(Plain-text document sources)
^^^^

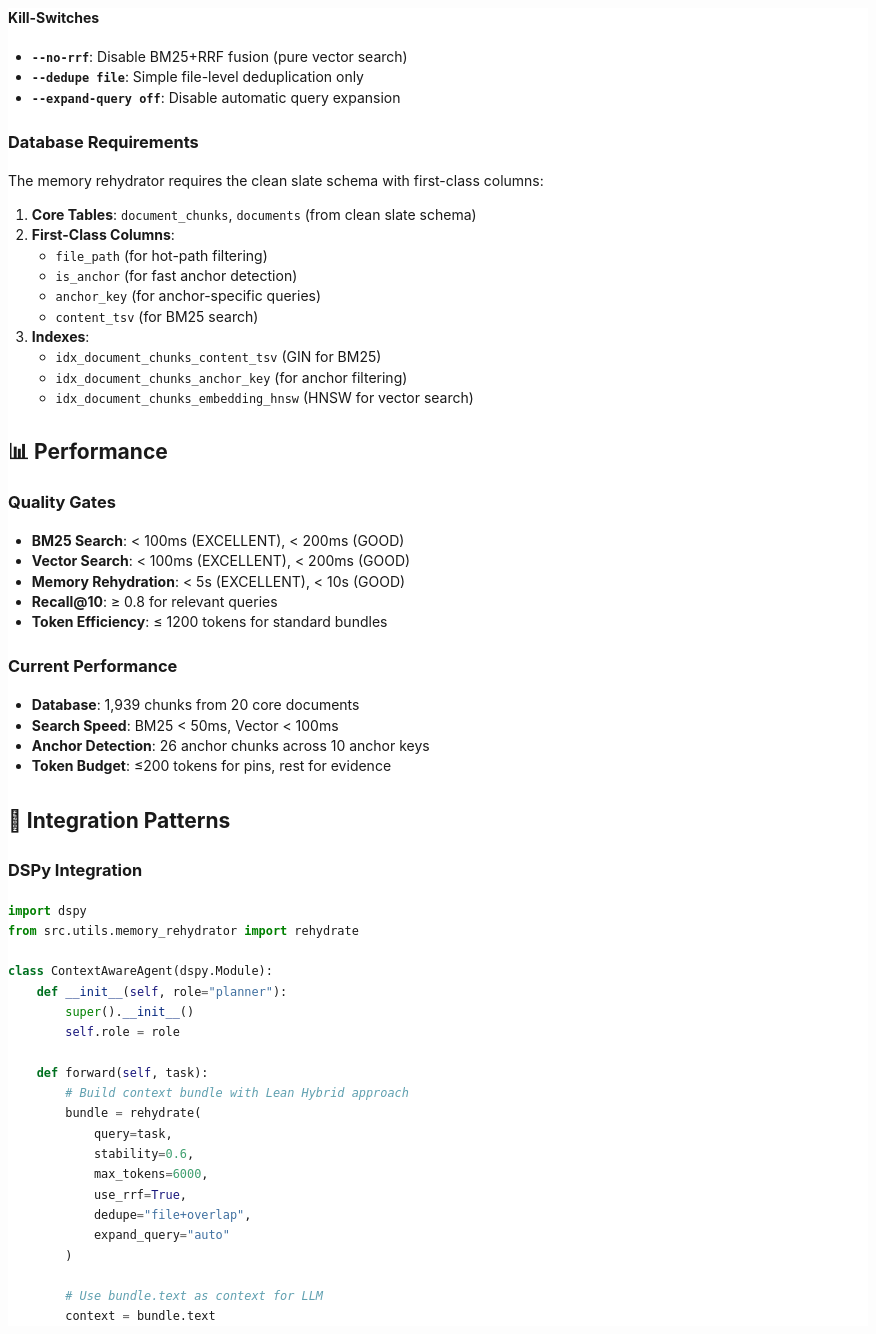 #### **Kill-Switches**
- **`--no-rrf`**: Disable BM25+RRF fusion (pure vector search)
- **`--dedupe file`**: Simple file-level deduplication only
- **`--expand-query off`**: Disable automatic query expansion

### Database Requirements

The memory rehydrator requires the clean slate schema with first-class columns:

1. **Core Tables**: `document_chunks`, `documents` (from clean slate schema)
2. **First-Class Columns**:
   - `file_path` (for hot-path filtering)
   - `is_anchor` (for fast anchor detection)
   - `anchor_key` (for anchor-specific queries)
   - `content_tsv` (for BM25 search)
3. **Indexes**:
   - `idx_document_chunks_content_tsv` (GIN for BM25)
   - `idx_document_chunks_anchor_key` (for anchor filtering)
   - `idx_document_chunks_embedding_hnsw` (HNSW for vector search)

## 📊 Performance

### Quality Gates

- **BM25 Search**: < 100ms (EXCELLENT), < 200ms (GOOD)
- **Vector Search**: < 100ms (EXCELLENT), < 200ms (GOOD)
- **Memory Rehydration**: < 5s (EXCELLENT), < 10s (GOOD)
- **Recall@10**: ≥ 0.8 for relevant queries
- **Token Efficiency**: ≤ 1200 tokens for standard bundles

### Current Performance

- **Database**: 1,939 chunks from 20 core documents
- **Search Speed**: BM25 < 50ms, Vector < 100ms
- **Anchor Detection**: 26 anchor chunks across 10 anchor keys
- **Token Budget**: ≤200 tokens for pins, rest for evidence

## 🔧 Integration Patterns

### DSPy Integration

```python
import dspy
from src.utils.memory_rehydrator import rehydrate

class ContextAwareAgent(dspy.Module):
    def __init__(self, role="planner"):
        super().__init__()
        self.role = role

    def forward(self, task):
        # Build context bundle with Lean Hybrid approach
        bundle = rehydrate(
            query=task,
            stability=0.6,
            max_tokens=6000,
            use_rrf=True,
            dedupe="file+overlap",
            expand_query="auto"
        )

        # Use bundle.text as context for LLM
        context = bundle.text
```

^^^^

### Work request
Each record above must be returned exactly as written, with its pictures omitted.

### Answer
 #### **Kill-Switches**
- **`--no-rrf`**: Disable BM25+RRF fusion (pure vector search)
- **`--dedupe file`**: Simple file-level deduplication only
- **`--expand-query off`**: Disable automatic query expansion

### Database Requirements

The memory rehydrator requires the clean slate schema with first-class columns:

1. **Core Tables**: `document_chunks`, `documents` (from clean slate schema)
2. **First-Class Columns**:
   - `file_path` (for hot-path filtering)
   - `is_anchor` (for fast anchor detection)
   - `anchor_key` (for anchor-specific queries)
   - `content_tsv` (for BM25 search)
3. **Indexes**:
   - `idx_document_chunks_content_tsv` (GIN for BM25)
   - `idx_document_chunks_anchor_key` (for anchor filtering)
   - `idx_document_chunks_embedding_hnsw` (HNSW for vector search)

## 📊 Performance

### Quality Gates

- **BM25 Search**: < 100ms (EXCELLENT), < 200ms (GOOD)
- **Vector Search**: < 100ms (EXCELLENT), < 200ms (GOOD)
- **Memory Rehydration**: < 5s (EXCELLENT), < 10s (GOOD)
- **Recall@10**: ≥ 0.8 for relevant queries
- **Token Efficiency**: ≤ 1200 tokens for standard bundles

### Current Performance

- **Database**: 1,939 chunks from 20 core documents
- **Search Speed**: BM25 < 50ms, Vector < 100ms
- **Anchor Detection**: 26 anchor chunks across 10 anchor keys
- **Token Budget**: ≤200 tokens for pins, rest for evidence

## 🔧 Integration Patterns

### DSPy Integration

```python
import dspy
from src.utils.memory_rehydrator import rehydrate

class ContextAwareAgent(dspy.Module):
    def __init__(self, role="planner"):
        super().__init__()
        self.role = role

    def forward(self, task):
        # Build context bundle with Lean Hybrid approach
        bundle = rehydrate(
            query=task,
            stability=0.6,
            max_tokens=6000,
            use_rrf=True,
            dedupe="file+overlap",
            expand_query="auto"
        )

        # Use bundle.text as context for LLM
        context = bundle.text
```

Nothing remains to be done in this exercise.